WHAT IS NEEDED: Every line of the material below that contains the string "with" must appear in the answer.

SUPPLIED ENTRIES:
################

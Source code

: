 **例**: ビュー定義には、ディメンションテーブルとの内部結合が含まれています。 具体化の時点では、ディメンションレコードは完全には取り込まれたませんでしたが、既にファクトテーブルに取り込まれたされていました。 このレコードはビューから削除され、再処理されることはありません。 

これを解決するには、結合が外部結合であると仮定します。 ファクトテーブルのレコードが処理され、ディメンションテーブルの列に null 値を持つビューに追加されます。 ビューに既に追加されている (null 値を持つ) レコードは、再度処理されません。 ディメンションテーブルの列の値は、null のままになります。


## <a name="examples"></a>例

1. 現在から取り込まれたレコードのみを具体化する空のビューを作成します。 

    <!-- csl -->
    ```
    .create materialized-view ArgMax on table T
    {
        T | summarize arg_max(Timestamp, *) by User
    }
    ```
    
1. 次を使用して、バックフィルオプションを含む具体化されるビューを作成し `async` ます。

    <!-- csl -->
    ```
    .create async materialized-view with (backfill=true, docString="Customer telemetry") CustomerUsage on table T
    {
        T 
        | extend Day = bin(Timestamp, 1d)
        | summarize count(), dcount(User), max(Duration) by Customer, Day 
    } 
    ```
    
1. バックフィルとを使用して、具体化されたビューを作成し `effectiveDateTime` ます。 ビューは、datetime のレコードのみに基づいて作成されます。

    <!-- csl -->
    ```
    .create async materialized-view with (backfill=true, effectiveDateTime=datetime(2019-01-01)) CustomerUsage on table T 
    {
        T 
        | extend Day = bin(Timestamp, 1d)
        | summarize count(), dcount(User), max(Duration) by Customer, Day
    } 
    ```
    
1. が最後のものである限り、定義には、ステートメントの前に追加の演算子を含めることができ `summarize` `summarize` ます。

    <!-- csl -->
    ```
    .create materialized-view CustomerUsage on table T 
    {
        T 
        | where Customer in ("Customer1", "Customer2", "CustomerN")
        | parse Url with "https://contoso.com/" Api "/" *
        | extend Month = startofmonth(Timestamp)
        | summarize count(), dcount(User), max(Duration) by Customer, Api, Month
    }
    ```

################

PROBLEM SOLUTION:
    .create async materialized-view with (backfill=true, docString="Customer telemetry") CustomerUsage on table T
    .create async materialized-view with (backfill=true, effectiveDateTime=datetime(2019-01-01)) CustomerUsage on table T 
        | parse Url with "https://contoso.com/" Api "/" *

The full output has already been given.